Thursday comes; the 10.27 leaves according to schedule; my dignity is there, my years are all there only the little branch train is not there when, after waiting eight minutes, I cross the tracks at the junction to board it.

‘Where is the 11.09 train for Seamarge?’ I ask a baggage boy sitting on a truck and chewing gum.

‘Ain’t none,’ is his concise reply.

‘You must be mistaken,’ I gently correct him; ‘I have my friend s letter here’ — and I fumble for it in my knitting bag.

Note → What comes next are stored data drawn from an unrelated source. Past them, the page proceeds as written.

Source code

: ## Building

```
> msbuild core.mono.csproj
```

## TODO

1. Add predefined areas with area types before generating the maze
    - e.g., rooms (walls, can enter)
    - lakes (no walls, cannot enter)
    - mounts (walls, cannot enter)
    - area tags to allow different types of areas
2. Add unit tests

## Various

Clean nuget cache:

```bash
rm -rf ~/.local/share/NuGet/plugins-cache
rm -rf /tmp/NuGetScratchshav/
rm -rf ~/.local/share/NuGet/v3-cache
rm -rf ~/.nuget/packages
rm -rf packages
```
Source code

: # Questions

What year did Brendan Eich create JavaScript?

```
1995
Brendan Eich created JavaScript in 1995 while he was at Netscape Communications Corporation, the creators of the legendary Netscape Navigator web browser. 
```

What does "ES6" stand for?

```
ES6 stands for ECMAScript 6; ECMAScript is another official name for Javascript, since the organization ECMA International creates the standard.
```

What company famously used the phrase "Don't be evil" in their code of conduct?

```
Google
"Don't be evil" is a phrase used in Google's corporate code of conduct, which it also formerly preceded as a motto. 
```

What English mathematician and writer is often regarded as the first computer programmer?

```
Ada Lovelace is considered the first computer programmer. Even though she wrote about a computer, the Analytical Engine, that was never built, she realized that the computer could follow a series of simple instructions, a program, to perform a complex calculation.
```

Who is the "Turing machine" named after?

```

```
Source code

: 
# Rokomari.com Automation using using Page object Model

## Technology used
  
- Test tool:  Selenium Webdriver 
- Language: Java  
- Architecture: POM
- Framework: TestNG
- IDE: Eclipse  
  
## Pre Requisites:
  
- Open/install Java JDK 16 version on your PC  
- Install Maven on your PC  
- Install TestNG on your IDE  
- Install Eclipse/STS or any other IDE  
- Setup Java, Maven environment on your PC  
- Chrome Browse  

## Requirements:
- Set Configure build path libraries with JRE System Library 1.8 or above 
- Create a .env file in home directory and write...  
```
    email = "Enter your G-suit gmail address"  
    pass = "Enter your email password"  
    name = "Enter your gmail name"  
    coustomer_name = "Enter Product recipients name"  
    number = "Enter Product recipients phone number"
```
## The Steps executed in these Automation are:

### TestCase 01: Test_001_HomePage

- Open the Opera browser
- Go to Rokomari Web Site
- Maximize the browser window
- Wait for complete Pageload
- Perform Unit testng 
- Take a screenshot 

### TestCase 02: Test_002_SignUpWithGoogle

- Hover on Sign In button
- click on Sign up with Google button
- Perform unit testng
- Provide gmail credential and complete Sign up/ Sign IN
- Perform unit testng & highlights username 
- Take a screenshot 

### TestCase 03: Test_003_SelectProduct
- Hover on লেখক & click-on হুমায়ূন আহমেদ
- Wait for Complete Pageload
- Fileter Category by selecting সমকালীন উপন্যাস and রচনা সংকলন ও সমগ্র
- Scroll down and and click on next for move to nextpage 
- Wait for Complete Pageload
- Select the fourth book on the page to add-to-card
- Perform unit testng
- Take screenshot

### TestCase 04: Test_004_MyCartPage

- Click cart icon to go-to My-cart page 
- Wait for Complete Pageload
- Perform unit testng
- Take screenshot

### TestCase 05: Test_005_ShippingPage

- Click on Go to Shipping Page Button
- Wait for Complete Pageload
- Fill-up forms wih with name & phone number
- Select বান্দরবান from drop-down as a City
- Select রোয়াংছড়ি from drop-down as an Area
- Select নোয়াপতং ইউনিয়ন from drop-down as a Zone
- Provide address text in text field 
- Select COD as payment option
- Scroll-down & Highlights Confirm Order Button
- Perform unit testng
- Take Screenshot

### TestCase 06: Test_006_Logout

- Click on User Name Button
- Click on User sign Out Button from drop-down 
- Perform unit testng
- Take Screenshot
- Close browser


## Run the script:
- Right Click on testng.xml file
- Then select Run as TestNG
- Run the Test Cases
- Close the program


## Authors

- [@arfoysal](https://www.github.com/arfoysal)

‘Last train left at 10.09; next goes at 2.17,’ he snaps out. Then suddenly he takes pity on my age and sex. ‘If it. was a lady friend that wrote to you she was probably givin’ you the trains in daylight savin’ time. They always do,’ he generalized.

‘Oh, these summer time-tables! I wail despairingly, and I sink on the truck beside the gum-chewer, realizing that my day at the seaside is to be spent at the junction where Daylight Saving and Standard Time never meet.